Exercise aim: Give back exactly the lines of the material below that start at the line containing "with architecture-dependent layouts" and end at the line containing "need compiler support", and no others.

Records for the task:
****************
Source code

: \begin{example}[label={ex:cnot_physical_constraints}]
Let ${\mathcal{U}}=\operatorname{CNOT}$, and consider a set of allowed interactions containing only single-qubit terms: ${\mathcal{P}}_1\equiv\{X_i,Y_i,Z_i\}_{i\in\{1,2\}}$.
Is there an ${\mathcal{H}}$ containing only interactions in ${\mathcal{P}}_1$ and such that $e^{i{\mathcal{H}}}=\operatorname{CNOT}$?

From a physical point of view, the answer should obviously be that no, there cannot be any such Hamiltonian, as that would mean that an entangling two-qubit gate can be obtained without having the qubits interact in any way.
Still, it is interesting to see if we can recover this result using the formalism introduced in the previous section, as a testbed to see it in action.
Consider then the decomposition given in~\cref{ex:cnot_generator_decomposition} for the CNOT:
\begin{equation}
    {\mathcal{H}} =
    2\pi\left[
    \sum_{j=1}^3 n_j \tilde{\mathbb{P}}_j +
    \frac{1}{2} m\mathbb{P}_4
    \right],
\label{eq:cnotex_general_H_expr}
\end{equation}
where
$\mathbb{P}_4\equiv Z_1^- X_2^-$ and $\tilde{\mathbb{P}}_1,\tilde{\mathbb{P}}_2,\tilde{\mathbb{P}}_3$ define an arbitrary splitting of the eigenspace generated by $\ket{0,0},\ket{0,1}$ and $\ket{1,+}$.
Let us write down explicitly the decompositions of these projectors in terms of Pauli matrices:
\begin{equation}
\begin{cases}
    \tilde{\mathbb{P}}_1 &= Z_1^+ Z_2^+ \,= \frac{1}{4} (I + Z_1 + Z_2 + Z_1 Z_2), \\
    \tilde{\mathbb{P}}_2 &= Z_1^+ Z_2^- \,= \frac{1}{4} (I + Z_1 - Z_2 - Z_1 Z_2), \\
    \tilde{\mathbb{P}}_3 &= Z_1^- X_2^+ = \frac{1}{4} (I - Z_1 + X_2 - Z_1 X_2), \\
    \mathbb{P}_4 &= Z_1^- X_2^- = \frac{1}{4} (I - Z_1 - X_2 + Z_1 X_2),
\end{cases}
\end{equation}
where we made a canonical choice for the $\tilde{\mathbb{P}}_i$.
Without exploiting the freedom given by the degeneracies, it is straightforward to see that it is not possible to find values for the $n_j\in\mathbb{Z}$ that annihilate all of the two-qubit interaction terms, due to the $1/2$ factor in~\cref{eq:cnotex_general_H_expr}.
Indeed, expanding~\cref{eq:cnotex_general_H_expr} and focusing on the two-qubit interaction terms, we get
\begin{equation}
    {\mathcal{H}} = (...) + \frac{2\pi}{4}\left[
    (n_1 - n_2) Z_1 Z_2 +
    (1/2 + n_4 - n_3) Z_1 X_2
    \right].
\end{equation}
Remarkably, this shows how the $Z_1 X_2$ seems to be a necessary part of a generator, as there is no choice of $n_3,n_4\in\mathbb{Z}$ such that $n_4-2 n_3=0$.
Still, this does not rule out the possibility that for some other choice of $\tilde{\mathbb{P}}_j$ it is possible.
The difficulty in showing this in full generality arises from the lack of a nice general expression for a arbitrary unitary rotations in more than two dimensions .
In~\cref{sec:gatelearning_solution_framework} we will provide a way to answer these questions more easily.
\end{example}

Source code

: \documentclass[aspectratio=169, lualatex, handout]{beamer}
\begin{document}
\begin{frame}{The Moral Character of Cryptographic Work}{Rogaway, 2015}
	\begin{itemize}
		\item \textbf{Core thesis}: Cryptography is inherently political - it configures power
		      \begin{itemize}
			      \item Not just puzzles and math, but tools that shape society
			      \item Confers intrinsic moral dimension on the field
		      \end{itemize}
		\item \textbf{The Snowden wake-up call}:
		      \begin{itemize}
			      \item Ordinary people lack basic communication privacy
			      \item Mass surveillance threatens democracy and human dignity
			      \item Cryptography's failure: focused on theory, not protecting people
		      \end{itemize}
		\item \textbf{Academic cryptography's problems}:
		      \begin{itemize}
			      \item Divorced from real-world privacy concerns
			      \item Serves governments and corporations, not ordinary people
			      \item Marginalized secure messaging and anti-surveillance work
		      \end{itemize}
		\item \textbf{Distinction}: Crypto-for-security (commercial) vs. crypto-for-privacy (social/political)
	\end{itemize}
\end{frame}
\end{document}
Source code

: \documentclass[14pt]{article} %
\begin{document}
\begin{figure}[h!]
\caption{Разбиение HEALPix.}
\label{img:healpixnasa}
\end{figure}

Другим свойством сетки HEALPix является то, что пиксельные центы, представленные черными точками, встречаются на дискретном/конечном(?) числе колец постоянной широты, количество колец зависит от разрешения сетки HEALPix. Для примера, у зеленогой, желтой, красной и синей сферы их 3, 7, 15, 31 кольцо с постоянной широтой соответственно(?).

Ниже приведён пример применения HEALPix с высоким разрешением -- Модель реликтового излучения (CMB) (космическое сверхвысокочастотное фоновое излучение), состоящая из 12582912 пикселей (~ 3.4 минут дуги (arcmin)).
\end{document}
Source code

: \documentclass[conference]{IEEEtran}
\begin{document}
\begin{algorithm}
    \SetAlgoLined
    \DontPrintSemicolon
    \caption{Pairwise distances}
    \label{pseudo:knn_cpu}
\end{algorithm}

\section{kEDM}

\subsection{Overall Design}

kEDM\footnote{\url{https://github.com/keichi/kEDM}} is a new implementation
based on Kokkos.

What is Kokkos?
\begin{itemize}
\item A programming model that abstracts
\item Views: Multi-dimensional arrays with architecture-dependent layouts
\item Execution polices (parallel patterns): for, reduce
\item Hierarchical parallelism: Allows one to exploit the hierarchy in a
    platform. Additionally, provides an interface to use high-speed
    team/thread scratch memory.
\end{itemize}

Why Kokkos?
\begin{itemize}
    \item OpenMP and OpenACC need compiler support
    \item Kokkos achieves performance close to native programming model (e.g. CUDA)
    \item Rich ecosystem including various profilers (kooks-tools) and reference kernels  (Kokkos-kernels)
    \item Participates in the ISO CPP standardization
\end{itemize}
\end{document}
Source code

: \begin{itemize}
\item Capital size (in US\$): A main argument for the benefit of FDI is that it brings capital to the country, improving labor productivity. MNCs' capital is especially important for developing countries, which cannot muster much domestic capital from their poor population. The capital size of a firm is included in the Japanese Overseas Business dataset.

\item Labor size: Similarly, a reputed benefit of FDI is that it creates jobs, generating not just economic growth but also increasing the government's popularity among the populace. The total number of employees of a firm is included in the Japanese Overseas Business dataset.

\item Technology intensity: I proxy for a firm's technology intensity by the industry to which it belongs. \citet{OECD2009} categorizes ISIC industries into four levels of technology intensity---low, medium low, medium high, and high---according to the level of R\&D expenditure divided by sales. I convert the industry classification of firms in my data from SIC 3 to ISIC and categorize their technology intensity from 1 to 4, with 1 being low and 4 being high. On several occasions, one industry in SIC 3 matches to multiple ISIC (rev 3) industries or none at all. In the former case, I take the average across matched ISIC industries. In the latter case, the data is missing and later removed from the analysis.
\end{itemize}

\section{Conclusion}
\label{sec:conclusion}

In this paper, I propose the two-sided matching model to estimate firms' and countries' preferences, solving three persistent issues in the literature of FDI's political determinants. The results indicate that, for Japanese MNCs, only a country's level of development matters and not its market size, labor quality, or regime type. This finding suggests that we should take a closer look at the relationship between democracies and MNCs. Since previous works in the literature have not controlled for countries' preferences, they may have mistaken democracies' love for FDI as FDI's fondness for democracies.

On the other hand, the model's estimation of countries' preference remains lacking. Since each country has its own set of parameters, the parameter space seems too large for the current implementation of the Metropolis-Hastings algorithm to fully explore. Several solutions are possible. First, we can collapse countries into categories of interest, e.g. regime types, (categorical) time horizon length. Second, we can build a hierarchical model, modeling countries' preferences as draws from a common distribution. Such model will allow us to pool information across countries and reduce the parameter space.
****************
Expected answer:
\item Views: Multi-dimensional arrays with architecture-dependent layouts
\item Execution polices (parallel patterns): for, reduce
\item Hierarchical parallelism: Allows one to exploit the hierarchy in a
    platform. Additionally, provides an interface to use high-speed
    team/thread scratch memory.
\end{itemize}

Why Kokkos?
\begin{itemize}
    \item OpenMP and OpenACC need compiler support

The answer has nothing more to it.